Streaming (HTTP) | Resemble

Use the streaming endpoint to start playback as audio is generated. Responses are chunked WAV data so you can progressively feed a player while long-form synthesis completes.

See the streaming demo project for a full reference implementation.

Careful: Streaming requests target dedicated synthesis hosts (see your streaming endpoint in the dashboard). Do not send them to app.resemble.ai.

Endpoint

POST https://f.cluster.resemble.ai/stream

Request Body

Field	Type	Required	Description
`voice_uuid`	string	Yes	Voice to synthesize.
`data`	string	Yes	Text or SSML to synthesize (≤ 2,000 characters; partial SSML support).
`project_uuid`	string	No	Project that will own the generated clip.
`model`	string	No	Model to use for synthesis. Pass `chatterbox-turbo` to use the Turbo model for lower latency and paralinguistic tag support. If not specified, defaults to Chatterbox or Chatterbox Multilingual based on the voice. Note: Chatterbox-Turbo is supported by all Rapid English voices and Pre Built Library voices.
`precision`	string	No	One of `PCM_32`, `PCM_24`, `PCM_16`, or `MULAW`. Defaults to `PCM_32`.
`sample_rate`	number	No	One of `8000`, `16000`, `22050`, `32000`, `44100`, or `48000`. Defaults to `48000`.
`use_hd`	boolean	No	Enables higher-definition synthesis with a small latency trade-off. Defaults to `false`.

Response

The response is a single-channel PCM WAV stream. The first bytes include metadata describing duration and timestamps before audio frames arrive.

Working with the Stream

Read the first chunk to obtain metadata such as duration, grapheme timestamps, and phoneme timestamps.
Continue reading chunks and feed them to your playback pipeline.
Handle the Content-Encoding header if you requested compression.
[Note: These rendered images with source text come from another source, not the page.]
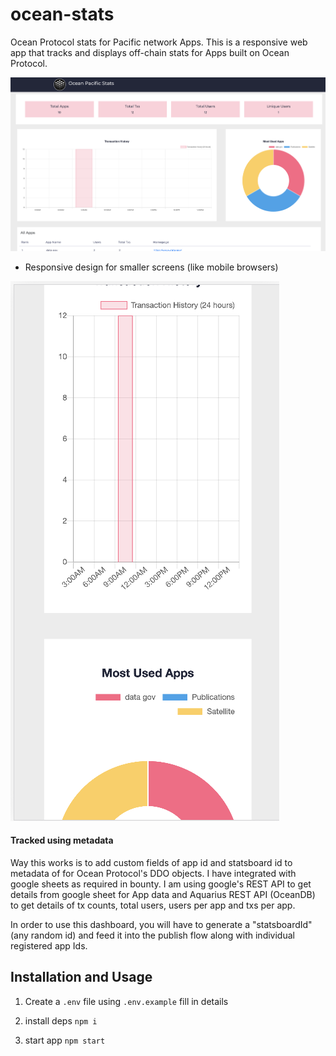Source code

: # ocean-stats
Ocean Protocol stats for Pacific network Apps. This is a responsive web app that tracks and displays off-chain stats for Apps built on Ocean Protocol.

![Web App Design](webapp.png)

* Responsive design for smaller screens (like mobile browsers)


![Responsive Design for mobile screens](responsive.png)
#### Tracked using metadata

Way this works is to add custom fields of app id and statsboard id to metadata of for Ocean Protocol's DDO objects. I have integrated with google sheets as required in bounty. I am using google's REST API to get details from google sheet for App data and Aquarius REST API (OceanDB) to get details of tx counts, total users, users per app and txs per app.

In order to use this dashboard, you will have to generate a "statsboardId" (any random id) and feed it into the publish flow along with individual registered app Ids. 


## Installation and Usage

1. Create a `.env` file using `.env.example` fill in details

1. install deps
`npm i`

1. start app
`npm start`
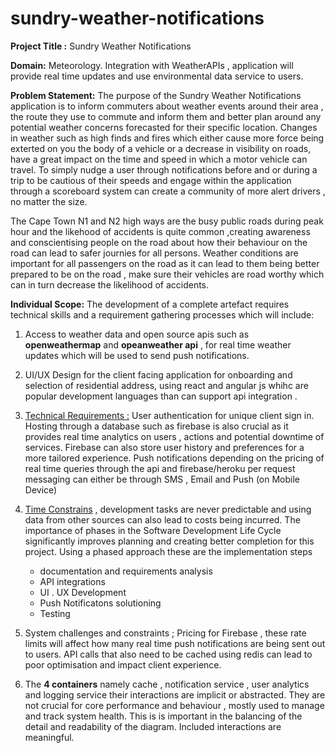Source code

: # sundry-weather-notifications

**Project Title :** Sundry Weather Notifications 

**Domain:** Meteorology. 
Integration with WeatherAPIs , application will provide real time updates and use environmental data service to users.

**Problem Statement:** The purpose of the Sundry Weather Notifications application is to inform commuters about weather events around their area , the route they use to commute and inform them and better plan around any potential weather concerns forecasted for their specific location. Changes in weather such as high finds and fires which either cause more force being exterted on you the body of a vehicle or a decrease in visibility on roads, have a great impact on the time and speed in which a motor vehicle can travel. To simply nudge a user through notifications before and or during a trip to be cautious of their speeds and engage within the application through a scoreboard system can create a community of more alert drivers , no matter the size. 

The Cape Town N1 and N2 high ways are the busy public roads during peak hour and the likehood of accidents is quite common ,creating awareness and conscientising people on the road about how their behaviour on the road can lead to safer journies for all persons. Weather conditions are important for all passengers on the road as it can lead to them being better prepared to be on the road , make sure their vehicles are road worthy which can in turn decrease the likelihood of accidents. 

**Individual Scope:** 
The development of a complete artefact requires technical skills and a requirement gathering processes which will include: 
1. Access to weather data and open source apis such as **openweathermap** and **opeanweather api** , for real time weather updates which will be used to send push notifications.
2. UI/UX Design for the client facing application for onboarding and selection of residential address, using react and angular js whihc are popular development languages than can support api integration .
3. <ins>Technical Requirements :</ins>
   User authentication for unique client sign in. 
   Hosting through a database such as firebase is also crucial as it provides real time analytics on users , actions and potential downtime of services.
   Firebase can also store user history and preferences for a more tailored experience.
   Push notifications depending on the pricing of real time queries through the api and firebase/heroku per request messaging can either be through SMS , Email and Push (on Mobile Device)

5. <ins>Time Constrains</ins> , development tasks are never predictable and using data from other sources can also lead to costs being incurred. The importance of phases in the Software Development Life Cycle significantly improves planning and creating better completion for this project. Using a phased approach these are the implementation steps 
   - documentation and requirements analysis
   - API integrations
   - UI . UX Development
   - Push Notificatons solutioning
   - Testing
  
6. System challenges and constraints ; Pricing for Firebase , these rate limits will affect how many real time push notifications are being sent out to users. API calls that also need to be cached using redis can lead to poor optimisation and impact client experience.

7. The **4 containers** namely cache , notification service , user analytics and logging service their interactions are implicit or abstracted. They are not crucial for core performance and behaviour , mostly used to manage and track system health.
This is is important in the balancing of the detail and readability of the diagram. Included interactions are meaningful.
   
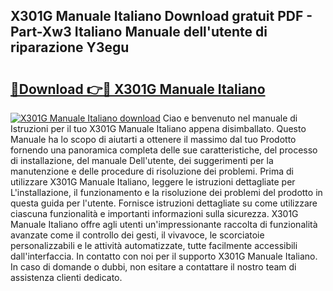 ## X301G Manuale Italiano Download gratuit PDF - Part-Xw3 Italiano Manuale dell'utente di riparazione Y3egu

# <h2><a href="http://dffom9.blite.top/?on=X301G+Manuale+Italiano">🔗Download 👉🔴 X301G Manuale Italiano</a></h2>

[![X301G Manuale Italiano download](https://i.imgur.com/lujVjoI.png)](http://dffom9.blite.top/?on=X301G+Manuale+Italiano)
Ciao e benvenuto nel manuale di Istruzioni per il tuo X301G Manuale Italiano appena disimballato. Questo Manuale ha lo scopo di aiutarti a ottenere il massimo dal tuo Prodotto fornendo una panoramica completa delle sue caratteristiche, del processo di installazione, del manuale Dell'utente, dei suggerimenti per la manutenzione e delle procedure di risoluzione dei problemi. Prima di utilizzare X301G Manuale Italiano, leggere le istruzioni dettagliate per L'installazione, il funzionamento e la risoluzione dei problemi del prodotto in questa guida per l'utente. Fornisce istruzioni dettagliate su come utilizzare ciascuna funzionalità e importanti informazioni sulla sicurezza. X301G Manuale Italiano offre agli utenti un'impressionante raccolta di funzionalità avanzate come il controllo dei gesti, il vivavoce, le scorciatoie personalizzabili e le attività automatizzate, tutte facilmente accessibili dall'interfaccia. In contatto con noi per il supporto X301G Manuale Italiano. In caso di domande o dubbi, non esitare a contattare il nostro team di assistenza clienti dedicato.
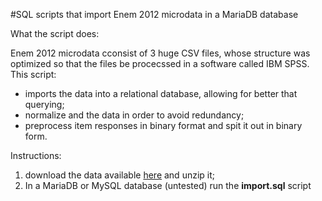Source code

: #SQL scripts that import Enem 2012 microdata in a MariaDB database

What the script does:

Enem 2012 microdata cconsist of 3 huge CSV files, whose structure was optimized so that the files be procecssed in a software called IBM SPSS. This script:

- imports the data into a relational database, allowing for better that querying;
- normalize and the data in order to avoid redundancy;
- preprocess item responses in binary format and spit it out in binary form.

Instructions:

1. download the data available [here](http://portal.inep.gov.br/basica-levantamentos-acessar) and unzip it;
2. In a MariaDB or MySQL database (untested) run the **import.sql** script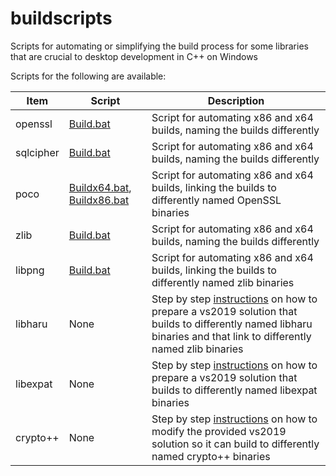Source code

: # buildscripts
Scripts for automating or simplifying the build process for some libraries that are crucial to desktop development in C++ on Windows

Scripts for the following are available:

Item           | Script      | Description
-------------- | ----------- | -----------------------------------------------------------------------
openssl        | [Build.bat](https://github.com/alecmus/buildscripts/blob/master/openssl/scripts/Build.bat)   | Script for automating x86 and x64 builds, naming the builds differently
sqlcipher      | [Build.bat](https://github.com/alecmus/buildscripts/blob/master/sqlcipher/scripts/Build.bat)   | Script for automating x86 and x64 builds, naming the builds differently
poco           | [Buildx64.bat](https://github.com/alecmus/buildscripts/blob/master/poco/scripts/Buildx64.bat), [Buildx86.bat](https://github.com/alecmus/buildscripts/blob/master/poco/scripts/Buildx86.bat)   | Script for automating x86 and x64 builds, linking the builds to differently named OpenSSL binaries
zlib           | [Build.bat](https://github.com/alecmus/buildscripts/blob/master/zlib/scripts/Build.bat)  | Script for automating x86 and x64 builds, naming the builds differently
libpng         | [Build.bat](https://github.com/alecmus/buildscripts/blob/master/libpng/scripts/Build.bat)  | Script for automating x86 and x64 builds, linking the builds to differently named zlib binaries
libharu         | None  | Step by step [instructions](https://github.com/alecmus/buildscripts/blob/master/libharu/README.md) on how to prepare a vs2019 solution that builds to differently named libharu binaries and that link to differently named zlib binaries
libexpat         | None  | Step by step [instructions](https://github.com/alecmus/buildscripts/blob/master/libexpat/README.md) on how to prepare a vs2019 solution that builds to differently named libexpat binaries
crypto++         | None  | Step by step [instructions](https://github.com/alecmus/buildscripts/blob/master/cryptopp/README.md) on how to modify the provided vs2019 solution so it can build to differently named crypto++ binaries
Try it – Issue a streaming request and pipe the response to a file:

$ curl --output - "https://f.cluster.resemble.ai/stream" \
>   -H "Authorization: Bearer YOUR_API_TOKEN" \
>   -H "Content-Type: application/json" \
>   --data '{
>     "voice_uuid": "YOUR_VOICE_UUID",
>     "data": "Streaming helps deliver synthesized audio before it is finished.",
>     "precision": "PCM_16"
>   }' \
> | ffplay -

WAV Metadata Layout

Resemble annotates WAV headers to expose timing data without additional requests.

File-level metadata in the RIFF and fmt chunks
Grapheme and phoneme cue points in cue, list, and ltxt chunks
PCM audio bytes in the data chunk

Size	Description	Value
4	RIFF ID	`"RIFF"`
4	Remaining file size	`(file size) - 8`
4	RIFF type	`"WAVE"`
4	Format chunk ID	`"fmt "`
4	Chunk data size	`16`
2	Compression code	`1` (PCM)
2	Number of channels	`1`
4	Sample rate	`8000`–`48000`
4	Byte rate	`16000`–`96000`
2	Block align	`2`
2	Bits per sample	`16`

Older models may report the file size as 0xFFFFFFFF. Contact support to upgrade if you see this value.

Cue, List, and LTXT Chunks

cue chunk lists offsets for grapheme and phoneme boundaries.
list chunk (type adtl) groups label data.
Each ltxt chunk pairs a cue ID with either a grapheme ("grph") or phoneme ("phon") label and duration (in samples).

When reading ltxt chunks, align to 2-byte boundaries. If text_length is odd, skip an additional byte before the next chunk.

Data Chunk

Size	Description	Value
4	Data chunk ID	`"data"`
4	Remaining bytes	`wav_length * 2`

After the header metadata, the stream consists of PCM16 samples that you can decode on the fly.